Ministério Público questiona na Justiça emendas que podem gerar impacto de R$ 43 milhões no orçamento de Teresina
O Ministério Público do Estado do Piauí (MPPI) ingressou com duas ações judiciais para contestar alterações na Lei Orgânica do Município de Teresina que, segundo o órgão, criam despesas obrigatórias e podem causar impacto superior a R$ 43 milhões aos cofres públicos. As mudanças beneficiam diretamente vereadores da capital e foram aprovadas nos anos de 2023 e 2025.
As ações são Ações Diretas de Inconstitucionalidade (ADIs) e têm como alvo emendas que, na avaliação do MPPI, violam princípios constitucionais, interferem na autonomia do Poder Executivo municipal e comprometem o planejamento orçamentário da prefeitura.

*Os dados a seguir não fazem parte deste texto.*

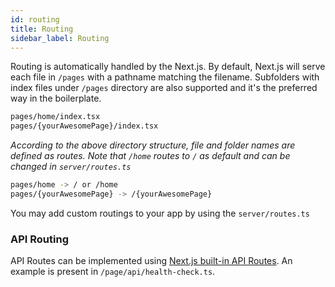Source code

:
 ```yaml
---
id: routing
title: Routing
sidebar_label: Routing
---
```


Routing is automatically handled by the Next.js. By default, Next.js will serve each file in `/pages` with a pathname matching the filename. Subfolders with index files under `/pages` directory are also supported and it's the preferred way in the boilerplate.
<br>

```sh
pages/home/index.tsx
pages/{yourAwesomePage}/index.tsx
```

_According to the above directory structure, file and folder names are defined as routes._
_Note that `/home` routes to `/` as default and can be changed in `server/routes.ts`_

```sh
pages/home -> / or /home
pages/{yourAwesomePage} -> /{yourAwesomePage}
```

You may add custom routings to your app by using the `server/routes.ts`

### API Routing

API Routes can be implemented using [Next.js built-in API Routes](https://nextjs.org/docs/api-routes/introduction). An example is present in `/page/api/health-check.ts`.
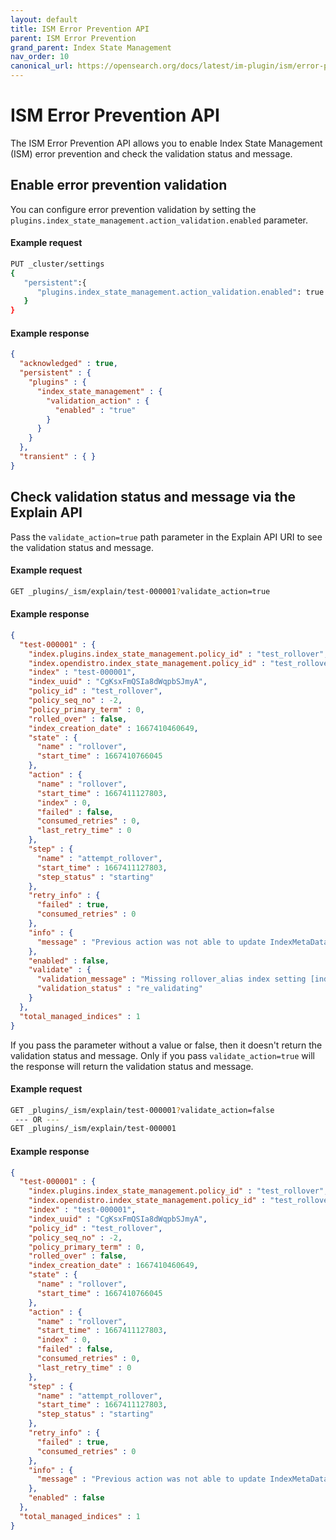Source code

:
 ```yaml
---
layout: default
title: ISM Error Prevention API
parent: ISM Error Prevention
grand_parent: Index State Management
nav_order: 10
canonical_url: https://opensearch.org/docs/latest/im-plugin/ism/error-prevention/api/
---
```


# ISM Error Prevention API

The ISM Error Prevention API allows you to enable Index State Management (ISM) error prevention and check the validation status and message.

## Enable error prevention validation

You can configure error prevention validation by setting the `plugins.index_state_management.action_validation.enabled` parameter.

#### Example request

```bash
PUT _cluster/settings
{
   "persistent":{
      "plugins.index_state_management.action_validation.enabled": true
   }
}
```

#### Example response

```json
{
  "acknowledged" : true,
  "persistent" : {
    "plugins" : {
      "index_state_management" : {
        "validation_action" : {
          "enabled" : "true"
        }
      }
    }
  },
  "transient" : { }
}
```

## Check validation status and message via the Explain API

Pass the `validate_action=true` path parameter in the Explain API URI to see the validation status and message. 

#### Example request

```bash
GET _plugins/_ism/explain/test-000001?validate_action=true
```

#### Example response

```json
{
  "test-000001" : {
    "index.plugins.index_state_management.policy_id" : "test_rollover",
    "index.opendistro.index_state_management.policy_id" : "test_rollover",
    "index" : "test-000001",
    "index_uuid" : "CgKsxFmQSIa8dWqpbSJmyA",
    "policy_id" : "test_rollover",
    "policy_seq_no" : -2,
    "policy_primary_term" : 0,
    "rolled_over" : false,
    "index_creation_date" : 1667410460649,
    "state" : {
      "name" : "rollover",
      "start_time" : 1667410766045
    },
    "action" : {
      "name" : "rollover",
      "start_time" : 1667411127803,
      "index" : 0,
      "failed" : false,
      "consumed_retries" : 0,
      "last_retry_time" : 0
    },
    "step" : {
      "name" : "attempt_rollover",
      "start_time" : 1667411127803,
      "step_status" : "starting"
    },
    "retry_info" : {
      "failed" : true,
      "consumed_retries" : 0
    },
    "info" : {
      "message" : "Previous action was not able to update IndexMetaData."
    },
    "enabled" : false,
    "validate" : {
      "validation_message" : "Missing rollover_alias index setting [index=test-000001]",
      "validation_status" : "re_validating"
    }
  },
  "total_managed_indices" : 1
}
```

If you pass the parameter without a value or false, then it doesn't return the validation status and message. Only if you pass `validate_action=true` will the response will return the validation status and message.

#### Example request

```bash
GET _plugins/_ism/explain/test-000001?validate_action=false
 --- OR ---
GET _plugins/_ism/explain/test-000001
```

#### Example response

```json
{
  "test-000001" : {
    "index.plugins.index_state_management.policy_id" : "test_rollover",
    "index.opendistro.index_state_management.policy_id" : "test_rollover",
    "index" : "test-000001",
    "index_uuid" : "CgKsxFmQSIa8dWqpbSJmyA",
    "policy_id" : "test_rollover",
    "policy_seq_no" : -2,
    "policy_primary_term" : 0,
    "rolled_over" : false,
    "index_creation_date" : 1667410460649,
    "state" : {
      "name" : "rollover",
      "start_time" : 1667410766045
    },
    "action" : {
      "name" : "rollover",
      "start_time" : 1667411127803,
      "index" : 0,
      "failed" : false,
      "consumed_retries" : 0,
      "last_retry_time" : 0
    },
    "step" : {
      "name" : "attempt_rollover",
      "start_time" : 1667411127803,
      "step_status" : "starting"
    },
    "retry_info" : {
      "failed" : true,
      "consumed_retries" : 0
    },
    "info" : {
      "message" : "Previous action was not able to update IndexMetaData."
    },
    "enabled" : false
  },
  "total_managed_indices" : 1
}
```

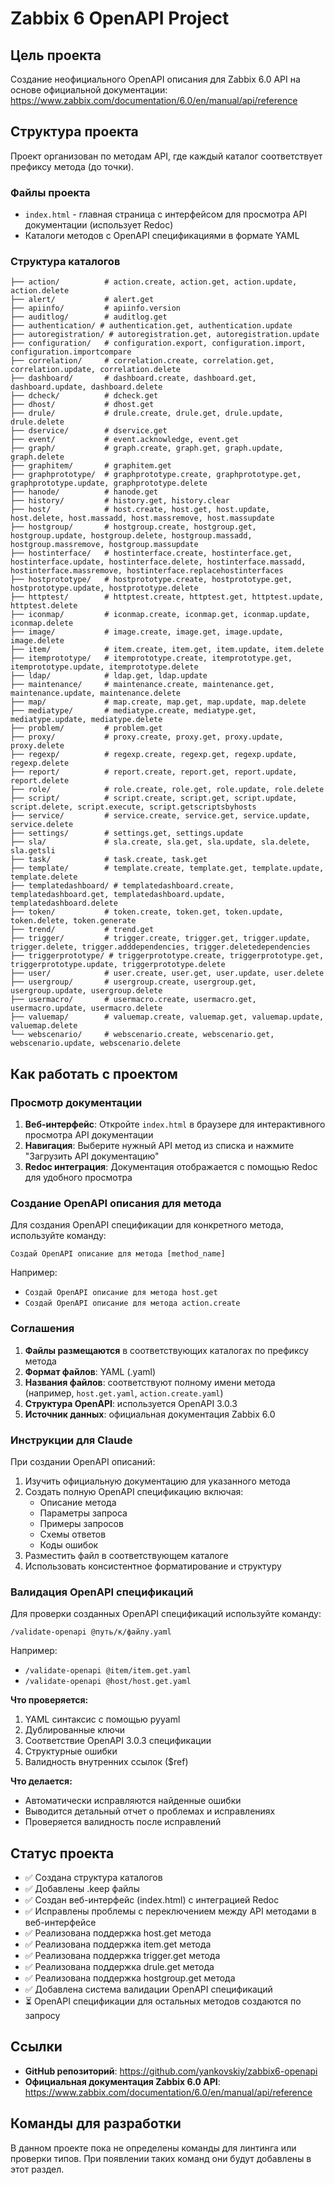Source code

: # Zabbix 6 OpenAPI Project

## Цель проекта

Создание неофициального OpenAPI описания для Zabbix 6.0 API на основе официальной документации:
https://www.zabbix.com/documentation/6.0/en/manual/api/reference

## Структура проекта

Проект организован по методам API, где каждый каталог соответствует префиксу метода (до точки).

### Файлы проекта

- `index.html` - главная страница с интерфейсом для просмотра API документации (использует Redoc)
- Каталоги методов с OpenAPI спецификациями в формате YAML

### Структура каталогов

```
├── action/          # action.create, action.get, action.update, action.delete
├── alert/           # alert.get
├── apiinfo/         # apiinfo.version
├── auditlog/        # auditlog.get
├── authentication/ # authentication.get, authentication.update
├── autoregistration/ # autoregistration.get, autoregistration.update
├── configuration/   # configuration.export, configuration.import, configuration.importcompare
├── correlation/     # correlation.create, correlation.get, correlation.update, correlation.delete
├── dashboard/       # dashboard.create, dashboard.get, dashboard.update, dashboard.delete
├── dcheck/          # dcheck.get
├── dhost/           # dhost.get
├── drule/           # drule.create, drule.get, drule.update, drule.delete
├── dservice/        # dservice.get
├── event/           # event.acknowledge, event.get
├── graph/           # graph.create, graph.get, graph.update, graph.delete
├── graphitem/       # graphitem.get
├── graphprototype/  # graphprototype.create, graphprototype.get, graphprototype.update, graphprototype.delete
├── hanode/          # hanode.get
├── history/         # history.get, history.clear
├── host/            # host.create, host.get, host.update, host.delete, host.massadd, host.massremove, host.massupdate
├── hostgroup/       # hostgroup.create, hostgroup.get, hostgroup.update, hostgroup.delete, hostgroup.massadd, hostgroup.massremove, hostgroup.massupdate
├── hostinterface/   # hostinterface.create, hostinterface.get, hostinterface.update, hostinterface.delete, hostinterface.massadd, hostinterface.massremove, hostinterface.replacehostinterfaces
├── hostprototype/   # hostprototype.create, hostprototype.get, hostprototype.update, hostprototype.delete
├── httptest/        # httptest.create, httptest.get, httptest.update, httptest.delete
├── iconmap/         # iconmap.create, iconmap.get, iconmap.update, iconmap.delete
├── image/           # image.create, image.get, image.update, image.delete
├── item/            # item.create, item.get, item.update, item.delete
├── itemprototype/   # itemprototype.create, itemprototype.get, itemprototype.update, itemprototype.delete
├── ldap/            # ldap.get, ldap.update
├── maintenance/     # maintenance.create, maintenance.get, maintenance.update, maintenance.delete
├── map/             # map.create, map.get, map.update, map.delete
├── mediatype/       # mediatype.create, mediatype.get, mediatype.update, mediatype.delete
├── problem/         # problem.get
├── proxy/           # proxy.create, proxy.get, proxy.update, proxy.delete
├── regexp/          # regexp.create, regexp.get, regexp.update, regexp.delete
├── report/          # report.create, report.get, report.update, report.delete
├── role/            # role.create, role.get, role.update, role.delete
├── script/          # script.create, script.get, script.update, script.delete, script.execute, script.getscriptsbyhosts
├── service/         # service.create, service.get, service.update, service.delete
├── settings/        # settings.get, settings.update
├── sla/             # sla.create, sla.get, sla.update, sla.delete, sla.getsli
├── task/            # task.create, task.get
├── template/        # template.create, template.get, template.update, template.delete
├── templatedashboard/ # templatedashboard.create, templatedashboard.get, templatedashboard.update, templatedashboard.delete
├── token/           # token.create, token.get, token.update, token.delete, token.generate
├── trend/           # trend.get
├── trigger/         # trigger.create, trigger.get, trigger.update, trigger.delete, trigger.adddependencies, trigger.deletedependencies
├── triggerprototype/ # triggerprototype.create, triggerprototype.get, triggerprototype.update, triggerprototype.delete
├── user/            # user.create, user.get, user.update, user.delete
├── usergroup/       # usergroup.create, usergroup.get, usergroup.update, usergroup.delete
├── usermacro/       # usermacro.create, usermacro.get, usermacro.update, usermacro.delete
├── valuemap/        # valuemap.create, valuemap.get, valuemap.update, valuemap.delete
└── webscenario/     # webscenario.create, webscenario.get, webscenario.update, webscenario.delete
```

## Как работать с проектом

### Просмотр документации

1. **Веб-интерфейс**: Откройте `index.html` в браузере для интерактивного просмотра API документации
2. **Навигация**: Выберите нужный API метод из списка и нажмите "Загрузить API документацию"
3. **Redoc интеграция**: Документация отображается с помощью Redoc для удобного просмотра

### Создание OpenAPI описания для метода

Для создания OpenAPI спецификации для конкретного метода, используйте команду:

```
Создай OpenAPI описание для метода [method_name]
```

Например:
- `Создай OpenAPI описание для метода host.get`
- `Создай OpenAPI описание для метода action.create`

### Соглашения

1. **Файлы размещаются** в соответствующих каталогах по префиксу метода
2. **Формат файлов**: YAML (.yaml)
3. **Названия файлов**: соответствуют полному имени метода (например, `host.get.yaml`, `action.create.yaml`)
4. **Структура OpenAPI**: используется OpenAPI 3.0.3
5. **Источник данных**: официальная документация Zabbix 6.0

### Инструкции для Claude

При создании OpenAPI описаний:
1. Изучить официальную документацию для указанного метода
2. Создать полную OpenAPI спецификацию включая:
   - Описание метода
   - Параметры запроса
   - Примеры запросов
   - Схемы ответов
   - Коды ошибок
3. Разместить файл в соответствующем каталоге
4. Использовать консистентное форматирование и структуру

### Валидация OpenAPI спецификаций

Для проверки созданных OpenAPI спецификаций используйте команду:

```
/validate-openapi @путь/к/файлу.yaml
```

Например:
- `/validate-openapi @item/item.get.yaml`
- `/validate-openapi @host/host.get.yaml`

**Что проверяется:**
1. YAML синтаксис с помощью pyyaml
2. Дублированные ключи
3. Соответствие OpenAPI 3.0.3 спецификации
4. Структурные ошибки
5. Валидность внутренних ссылок ($ref)

**Что делается:**
- Автоматически исправляются найденные ошибки
- Выводится детальный отчет о проблемах и исправлениях
- Проверяется валидность после исправлений

## Статус проекта

- ✅ Создана структура каталогов
- ✅ Добавлены .keep файлы
- ✅ Создан веб-интерфейс (index.html) с интеграцией Redoc
- ✅ Исправлены проблемы с переключением между API методами в веб-интерфейсе
- ✅ Реализована поддержка host.get метода
- ✅ Реализована поддержка item.get метода
- ✅ Реализована поддержка trigger.get метода
- ✅ Реализована поддержка drule.get метода
- ✅ Реализована поддержка hostgroup.get метода
- ✅ Добавлена система валидации OpenAPI спецификаций
- ⏳ OpenAPI спецификации для остальных методов создаются по запросу

## Ссылки

- **GitHub репозиторий**: https://github.com/yankovskiy/zabbix6-openapi
- **Официальная документация Zabbix 6.0 API**: https://www.zabbix.com/documentation/6.0/en/manual/api/reference

## Команды для разработки

В данном проекте пока не определены команды для линтинга или проверки типов. При появлении таких команд они будут добавлены в этот раздел.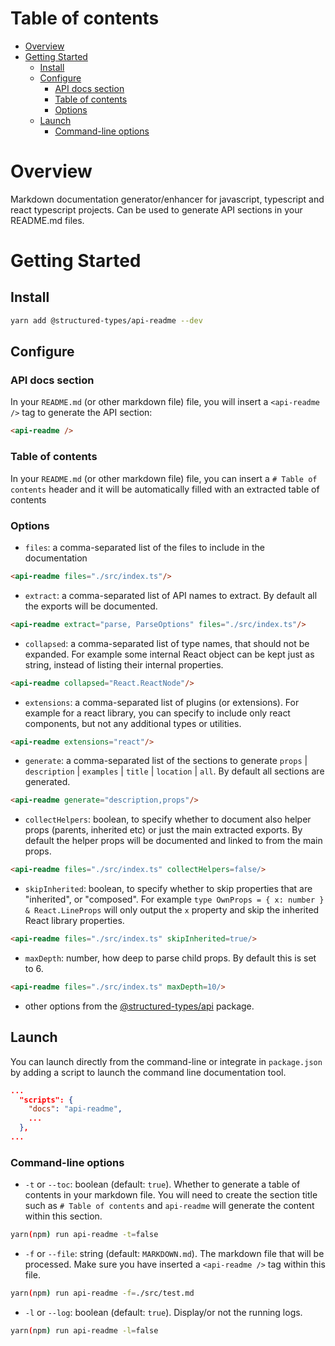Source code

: # Table of contents

-   [Overview](#overview)
-   [Getting Started](#getting-started)
    -   [Install](#install)
    -   [Configure](#configure)
        -   [API docs section](#api-docs-section)
        -   [Table of contents](#table-of-contents-1)
        -   [Options](#options)
    -   [Launch](#launch)
        -   [Command-line options](#command-line-options)

# Overview

Markdown documentation generator/enhancer for javascript, typescript and react typescript projects. Can be used to generate API sections in your README.md files.

# Getting Started

## Install

```sh
yarn add @structured-types/api-readme --dev
```

## Configure

### API docs section

In your `README.md` (or other markdown file) file, you will insert a `<api-readme />` tag to generate the API section:

```md
<api-readme />
```

### Table of contents

In your `README.md` (or other markdown file) file, you can insert a `# Table of contents` header and it will be automatically filled with an extracted table of contents

### Options

-   `files`: a comma-separated list of the files to include in the documentation

```md
<api-readme files="./src/index.ts"/>
```

-   `extract`: a comma-separated list of API names to extract. By default all the exports will be documented.

```md
<api-readme extract="parse, ParseOptions" files="./src/index.ts"/>
```

-   `collapsed`: a comma-separated list of type names, that should not be expanded. For example some internal React object can be kept just as string, instead of listing their internal properties.

```md
<api-readme collapsed="React.ReactNode"/>
```

-   `extensions`: a comma-separated list of plugins (or extensions). For example for a react library, you can specify to include only react components, but not any additional types or utilities.

```md
<api-readme extensions="react"/>
```

-   `generate`: a comma-separated list of the sections to generate `props` \| `description` \| `examples` \| `title` \| `location` \| `all`. By default all sections are generated.

```md
<api-readme generate="description,props"/>
```

-   `collectHelpers`: boolean, to specify whether to document also helper props (parents, inherited etc) or just the main extracted exports. By default the helper props will be documented and linked to from the main props.

```md
<api-readme files="./src/index.ts" collectHelpers=false/>
```

-   `skipInherited`: boolean, to specify whether to skip properties that are "inherited", or "composed". For example `type OwnProps = { x: number } & React.LineProps` will only output the `x` property and skip the inherited React library properties.

```md
<api-readme files="./src/index.ts" skipInherited=true/>
```

-   `maxDepth`: number, how deep to parse child props. By default this is set to 6.

```md
<api-readme files="./src/index.ts" maxDepth=10/>
```

-   other options from the [@structured-types/api](https://github.com/ccontrols/structured-types/blob/master/packages/api/README.md) package.

## Launch

You can launch directly from the command-line or integrate in `package.json` by adding a script to launch the command line documentation tool.

```json
...
  "scripts": {
    "docs": "api-readme",
    ...
  },
...
```

### Command-line options

-   `-t` or `--toc`: boolean (default: `true`). Whether to generate a table of contents in your markdown file. You will need to create the section title such as `# Table of contents` and `api-readme` will generate the content within this section.

```bash
yarn(npm) run api-readme -t=false
```

-   `-f` or `--file`: string (default: `MARKDOWN.md`). The markdown file that will be processed. Make sure you have inserted a `<api-readme />` tag within this file.

```bash
yarn(npm) run api-readme -f=./src/test.md
```

-   `-l` or `--log`: boolean (default: `true`). Display/or not the running logs.

```bash
yarn(npm) run api-readme -l=false
```
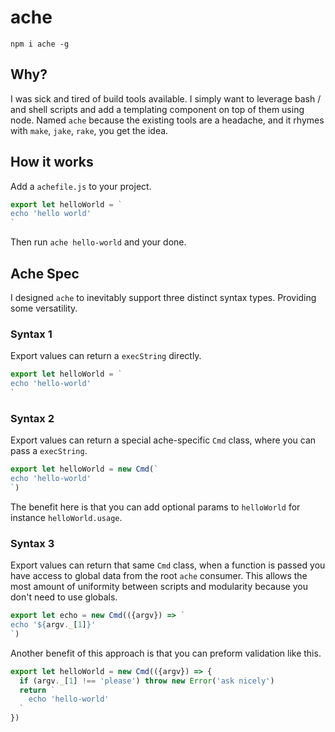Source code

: # ache

```
npm i ache -g
```

## Why?

I was sick and tired of build tools available. I simply want to leverage bash / and shell scripts and add a templating component on top of them using node. Named `ache` because the existing tools are a headache, and it rhymes with `make`, `jake`, `rake`, you get the idea.

## How it works

Add a `achefile.js` to your project.

```js
export let helloWorld = `
echo 'hello world'
`
```

Then run `ache hello-world` and your done.

## Ache Spec

I designed `ache` to inevitably support three distinct syntax types. Providing some versatility.

### Syntax 1

Export values can return a `execString` directly.

```js
export let helloWorld = `
echo 'hello-world'
`
```

### Syntax 2

Export values can return a special ache-specific `Cmd` class, where you can pass a `execString`.

```js
export let helloWorld = new Cmd(`
echo 'hello-world'
`)
```

The benefit here is that you can add optional params to `helloWorld` for instance `helloWorld.usage`.

### Syntax 3

Export values can return that same `Cmd` class, when a function is passed you have access to global data from the root `ache` consumer. This allows the most amount of uniformity between scripts and modularity because you don't need to use globals.

```js
export let echo = new Cmd(({argv}) => `
echo '${argv._[1]}'
`)
```

Another benefit of this approach is that you can preform validation like this.

```js
export let helloWorld = new Cmd(({argv}) => {
  if (argv._[1] !== 'please') throw new Error('ask nicely')
  return `
    echo 'hello-world'
  `
})
```
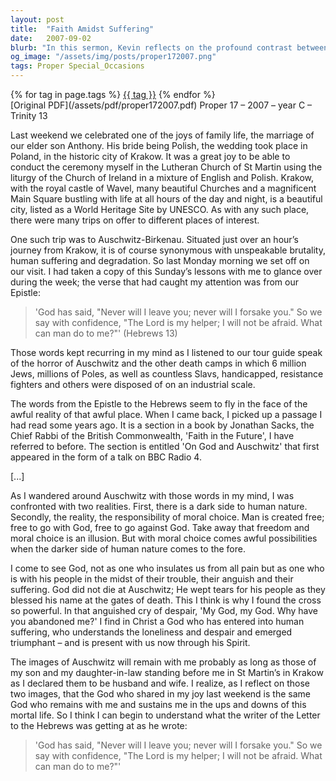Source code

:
 ```yaml
---
layout: post
title:  "Faith Amidst Suffering"
date:   2007-09-02
blurb: "In this sermon, Kevin reflects on the profound contrast between the joy of his son's wedding and the somber visit to Auschwitz. He explores the crisis of faith faced by many during the Holocaust and the enduring message of hope found in the Epistle to the Hebrews. Kevin emphasizes the presence of God in both joy and suffering, and the moral choices that define our humanity."
og_image: "/assets/img/posts/proper172007.png"
tags: Proper Special_Occasions
---    
```

<div class="tag-pills">
    {% for tag in page.tags %}
    <a href="{{ site.baseurl }}/tag/{{ tag | slugify }}" class="tag-pill">{{ tag }}</a>
    {% endfor %}
</div>
[Original PDF](/assets/pdf/proper172007.pdf)
Proper 17 – 2007 – year C – Trinity 13

Last weekend we celebrated one of the joys of family life, the marriage of our elder son Anthony. His bride being Polish, the wedding took place in Poland, in the historic city of Krakow. It was a great joy to be able to conduct the ceremony myself in the Lutheran Church of St Martin using the liturgy of the Church of Ireland in a mixture of English and Polish. Krakow, with the royal castle of Wavel, many beautiful Churches and a magnificent Main Square bustling with life at all hours of the day and night, is a beautiful city, listed as a World Heritage Site by UNESCO. As with any such place, there were many trips on offer to different places of interest.

One such trip was to Auschwitz-Birkenau. Situated just over an hour’s journey from Krakow, it is of course synonymous with unspeakable brutality, human suffering and degradation. So last Monday morning we set off on our visit. I had taken a copy of this Sunday’s lessons with me to glance over during the week; the verse that had caught my attention was from our Epistle:

> 'God has said,
> "Never will I leave you;
> never will I forsake you."
> So we say with confidence,
> "The Lord is my helper; I will not be afraid.
> What can man do to me?"' (Hebrews 13)

Those words kept recurring in my mind as I listened to our tour guide speak of the horror of Auschwitz and the other death camps in which 6 million Jews, millions of Poles, as well as countless Slavs, handicapped, resistance fighters and others were disposed of on an industrial scale.

The words from the Epistle to the Hebrews seem to fly in the face of the awful reality of that awful place. When I came back, I picked up a passage I had read some years ago. It is a section in a book by Jonathan Sacks, the Chief Rabbi of the British Commonwealth, 'Faith in the Future', I have referred to before. The section is entitled 'On God and Auschwitz' that first appeared in the form of a talk on BBC Radio 4.

[...]

As I wandered around Auschwitz with those words in my mind, I was confronted with two realities. First, there is a dark side to human nature. Secondly, the reality, the responsibility of moral choice. Man is created free; free to go with God, free to go against God. Take away that freedom and moral choice is an illusion. But with moral choice comes awful possibilities when the darker side of human nature comes to the fore.

I come to see God, not as one who insulates us from all pain but as one who is with his people in the midst of their trouble, their anguish and their suffering. God did not die at Auschwitz; He wept tears for his people as they blessed his name at the gates of death. This I think is why I found the cross so powerful. In that anguished cry of despair, 'My God, my God. Why have you abandoned me?' I find in Christ a God who has entered into human suffering, who understands the loneliness and despair and emerged triumphant – and is present with us now through his Spirit.

The images of Auschwitz will remain with me probably as long as those of my son and my daughter-in-law standing before me in St Martin’s in Krakow as I declared them to be husband and wife. I realize, as I reflect on those two images, that the God who shared in my joy last weekend is the same God who remains with me and sustains me in the ups and downs of this mortal life. So I think I can begin to understand what the writer of the Letter to the Hebrews was getting at as he wrote:

> 'God has said,
> "Never will I leave you;
> never will I forsake you."
> So we say with confidence,
> "The Lord is my helper; I will not be afraid.
> What can man do to me?"'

A primeira ADI contesta a Emenda à Lei Orgânica nº 36/2025, que instituiu a chamada Indicação Parlamentar Coletiva (IPC). O dispositivo obriga o prefeito a destinar 1% da Receita Corrente Líquida do município para projetos indicados por grupos de vereadores, funcionando como uma espécie de “emenda de bancada”.
De acordo com o Ministério Público, o modelo não é compatível com a estrutura dos municípios. O órgão sustenta que a iniciativa tenta reproduzir o sistema de emendas de bancada do Congresso Nacional, o que não se aplica às câmaras municipais, que são unicamerais e não possuem bancadas nos moldes do Legislativo federal.
O MPPI também alerta que a criação dessa despesa obrigatória engessa o orçamento e reduz a margem de decisão do Executivo sobre a destinação dos recursos públicos. O valor estimado da medida ultrapassa R$ 43 milhões, montante que, segundo o órgão, poderia ser direcionado a áreas essenciais como saúde, educação e segurança.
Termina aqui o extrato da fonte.